EDIT: I suspect the Mitsubishi Lancer uses a similar control arm, and there are replacement bushings available for them (check the 2002-2005 model years). You may want to see if you can get a set from a local store, that way if they aren't the same, you can return them.
 
Discussion starter · #5 ·
So if you buy a moog ball joint, are you just expected to re-use the old bushings? I really would like to upgrade while I'm replacing so I don't have to do it again in another 2 years, but obviously a whole new LCA has all new bushings, just inferior ball joints compared to Moog.
 
So if you buy a moog ball joint, are you just expected to re-use the old bushings?
At the moment, Yes. You could try contacting Moog and see if they plan on making replacement bushings.

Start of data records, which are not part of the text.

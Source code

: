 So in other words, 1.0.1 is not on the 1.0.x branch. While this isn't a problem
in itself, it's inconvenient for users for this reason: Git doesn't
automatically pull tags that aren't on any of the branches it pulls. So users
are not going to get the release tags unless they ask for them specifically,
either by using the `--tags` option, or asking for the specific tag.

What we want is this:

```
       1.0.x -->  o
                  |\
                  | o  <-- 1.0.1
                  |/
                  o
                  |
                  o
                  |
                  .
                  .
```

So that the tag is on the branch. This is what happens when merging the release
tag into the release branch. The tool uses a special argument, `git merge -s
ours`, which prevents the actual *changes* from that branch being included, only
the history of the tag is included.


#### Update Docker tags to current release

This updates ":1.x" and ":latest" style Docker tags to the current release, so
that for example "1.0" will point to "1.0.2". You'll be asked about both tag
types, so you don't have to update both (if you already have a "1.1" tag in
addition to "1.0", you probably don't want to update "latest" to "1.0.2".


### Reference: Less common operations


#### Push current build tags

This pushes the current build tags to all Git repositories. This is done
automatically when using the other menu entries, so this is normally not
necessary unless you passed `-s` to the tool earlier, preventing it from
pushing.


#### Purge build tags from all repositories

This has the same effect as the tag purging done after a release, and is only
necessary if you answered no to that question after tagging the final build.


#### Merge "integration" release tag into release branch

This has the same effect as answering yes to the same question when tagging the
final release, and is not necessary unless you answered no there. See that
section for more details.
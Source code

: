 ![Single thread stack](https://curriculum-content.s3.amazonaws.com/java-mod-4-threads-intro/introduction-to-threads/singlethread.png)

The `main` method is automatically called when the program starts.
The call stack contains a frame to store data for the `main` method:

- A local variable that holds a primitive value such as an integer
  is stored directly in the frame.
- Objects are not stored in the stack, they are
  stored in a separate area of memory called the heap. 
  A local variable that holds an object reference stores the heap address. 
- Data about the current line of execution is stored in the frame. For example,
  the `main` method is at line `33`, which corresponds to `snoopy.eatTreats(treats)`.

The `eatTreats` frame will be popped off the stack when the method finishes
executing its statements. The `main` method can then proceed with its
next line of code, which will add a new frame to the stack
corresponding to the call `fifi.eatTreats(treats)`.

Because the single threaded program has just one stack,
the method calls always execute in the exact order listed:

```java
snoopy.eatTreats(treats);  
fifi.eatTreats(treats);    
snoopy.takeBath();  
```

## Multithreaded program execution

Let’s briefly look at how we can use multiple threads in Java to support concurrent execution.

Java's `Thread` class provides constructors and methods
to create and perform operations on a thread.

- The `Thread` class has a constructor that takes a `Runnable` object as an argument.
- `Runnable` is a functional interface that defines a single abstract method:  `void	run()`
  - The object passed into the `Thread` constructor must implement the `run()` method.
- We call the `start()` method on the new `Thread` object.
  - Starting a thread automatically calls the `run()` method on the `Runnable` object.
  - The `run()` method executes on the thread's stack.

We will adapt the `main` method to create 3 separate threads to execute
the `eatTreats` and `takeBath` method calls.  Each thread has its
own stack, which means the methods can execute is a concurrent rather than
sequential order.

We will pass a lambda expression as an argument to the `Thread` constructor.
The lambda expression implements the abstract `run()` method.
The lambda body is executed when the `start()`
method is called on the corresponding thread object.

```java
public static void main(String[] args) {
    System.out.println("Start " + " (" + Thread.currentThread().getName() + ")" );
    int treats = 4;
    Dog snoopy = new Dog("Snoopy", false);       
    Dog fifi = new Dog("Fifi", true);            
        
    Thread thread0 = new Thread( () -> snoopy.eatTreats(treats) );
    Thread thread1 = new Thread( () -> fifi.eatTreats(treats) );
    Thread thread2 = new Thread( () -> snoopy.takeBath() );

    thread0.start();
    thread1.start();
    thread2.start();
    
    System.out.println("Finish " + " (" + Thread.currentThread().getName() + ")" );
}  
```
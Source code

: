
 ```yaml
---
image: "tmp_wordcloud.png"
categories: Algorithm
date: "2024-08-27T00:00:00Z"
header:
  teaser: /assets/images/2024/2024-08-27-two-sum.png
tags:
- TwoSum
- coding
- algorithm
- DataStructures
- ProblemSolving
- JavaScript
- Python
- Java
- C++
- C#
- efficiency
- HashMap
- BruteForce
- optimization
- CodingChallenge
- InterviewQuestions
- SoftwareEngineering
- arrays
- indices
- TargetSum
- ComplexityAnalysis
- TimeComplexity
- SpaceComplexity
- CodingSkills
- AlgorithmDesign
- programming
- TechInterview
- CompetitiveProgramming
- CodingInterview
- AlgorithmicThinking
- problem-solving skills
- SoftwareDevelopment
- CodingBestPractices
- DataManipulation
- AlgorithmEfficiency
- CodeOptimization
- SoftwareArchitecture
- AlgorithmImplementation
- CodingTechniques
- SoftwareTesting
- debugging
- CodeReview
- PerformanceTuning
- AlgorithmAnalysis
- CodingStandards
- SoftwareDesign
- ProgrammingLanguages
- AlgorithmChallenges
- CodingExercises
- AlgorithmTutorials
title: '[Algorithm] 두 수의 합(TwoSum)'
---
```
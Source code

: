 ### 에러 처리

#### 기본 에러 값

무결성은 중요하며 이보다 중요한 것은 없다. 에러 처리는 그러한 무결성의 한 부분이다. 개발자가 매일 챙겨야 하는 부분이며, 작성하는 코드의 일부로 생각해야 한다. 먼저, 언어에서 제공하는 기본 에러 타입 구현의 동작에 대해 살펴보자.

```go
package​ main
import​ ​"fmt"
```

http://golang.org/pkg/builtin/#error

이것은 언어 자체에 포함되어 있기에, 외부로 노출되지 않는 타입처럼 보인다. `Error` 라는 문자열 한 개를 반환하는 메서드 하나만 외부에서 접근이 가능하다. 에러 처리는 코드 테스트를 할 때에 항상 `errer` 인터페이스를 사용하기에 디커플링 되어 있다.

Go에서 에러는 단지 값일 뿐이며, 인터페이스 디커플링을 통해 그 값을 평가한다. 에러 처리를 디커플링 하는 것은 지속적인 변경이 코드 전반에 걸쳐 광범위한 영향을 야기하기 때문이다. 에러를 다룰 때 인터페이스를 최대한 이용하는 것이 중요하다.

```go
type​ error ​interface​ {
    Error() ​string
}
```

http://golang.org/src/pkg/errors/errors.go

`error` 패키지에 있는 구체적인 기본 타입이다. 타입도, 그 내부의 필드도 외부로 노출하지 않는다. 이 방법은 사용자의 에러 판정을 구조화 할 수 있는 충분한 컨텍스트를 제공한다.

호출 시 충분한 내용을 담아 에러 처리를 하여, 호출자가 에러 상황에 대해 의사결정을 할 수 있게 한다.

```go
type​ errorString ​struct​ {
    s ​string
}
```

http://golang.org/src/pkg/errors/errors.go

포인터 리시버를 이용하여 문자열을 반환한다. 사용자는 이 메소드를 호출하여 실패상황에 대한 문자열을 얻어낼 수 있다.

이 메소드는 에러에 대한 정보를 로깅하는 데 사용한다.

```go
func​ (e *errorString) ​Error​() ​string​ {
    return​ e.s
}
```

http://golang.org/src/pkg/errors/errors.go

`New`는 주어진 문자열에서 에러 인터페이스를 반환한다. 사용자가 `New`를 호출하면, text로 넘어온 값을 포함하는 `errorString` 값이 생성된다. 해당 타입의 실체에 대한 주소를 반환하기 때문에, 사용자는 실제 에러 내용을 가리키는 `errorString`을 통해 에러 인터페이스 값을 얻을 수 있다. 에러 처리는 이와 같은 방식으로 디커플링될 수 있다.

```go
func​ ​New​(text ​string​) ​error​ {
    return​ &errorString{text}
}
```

I really would like to upgrade while I'm replacing so I don't have to do it again in another 2 years, but obviously a whole new LCA has all new bushings, just inferior ball joints compared to Moog.
The Mevotech ball joints should be better quality then OEM and comparable to Moog, and I'm pretty sure they carry a lifetime warranty, so at least if they do go bad again you won't have to pay again.
 
front end..

I just had my front end re-done, i wanted to do the project myself but have been really busy lately that i just had my local trusted (for 20 years) mechanic do the job. They replaced the garbage jeep components with replacement MOOG ball joints and tie-rod ends, no bushings. I am very happy with the replacement but when the jeep was in the shop they noticed that a part in the rear end was going bad too. (cant recall what the part was) That will eventually have to be replaced too. I only had a front end alignment done with the work done because my mechanic said that with the bad part in the rear a 4 wheel alignment wouldnt be true over time and that i will eventually have to get that replaced when i start to see uneven tire wear?
 
Discussion starter · #8 ·
Mind me asking what the mechanic charged. I'm on Rockauto right now ordering everything up. I figure with a 6 hour window on a weekend, and with air tools, I can hopefully replace the front end completely with tie rods, LCA's, End links, and pads and rotors to get rid of the Rusted junk after 50k miles. I also plan on doing the spindle lock, washer, pin, replacement kit cause of all the rust build up. If all goes well, I'll easily tackle the rear components and replace with Moog stuff too. I got under there again the other day and it really doesn't have too many bolts to undue, but as always, it how long each of them takes. I figure for like $350, I can have a new again ride in my wifes DD.
 
mech. charge.

my mechanic charged me $550 US for both front ball joints and tie rods, with the labor. yeah i could have done it myself if i was to give up a saturday but lately it seems like i dont have much time for anything but my wife and soon to be first child so i just figured it better to send her into the shop, being a trusted family mechanic. Plus i figure it helps them out too, my way to boost the economy.
 
The LCA's are only three bolts total, so if you work quick, I could see getting it all done in 6 hours. Rent a pickle fork set from Advance Auto for the tie-rod ends, it'll seriously speed up the removal times (plus it's free, you pay for the tool set, then get your money back upon return). Before you remove the tie-rod ends though, make sure the steering wheel is straight, put a mark on the steering knuckle near where the tie-rod end attaches and take a few measurements from the mark to a solid frame point and write them down. Then when you re-assemble, spin the tie-rods back on and hold them tight in the knuckle and re-measure. Some like to count turns too (number of turns to take them off, then the same number of turns to put back on). This will at least get your toe-in setting very close to the original before alignment. When taking the tie-rods ends off and on, make sure to hold the steering racks threaded rod tight. If you let it spin, you can tear the steering rack dust boot. I usually use a big set of vise-grips clamped on and resting against something (Frame, LCA or even the half-shaft) to hold it from spinning.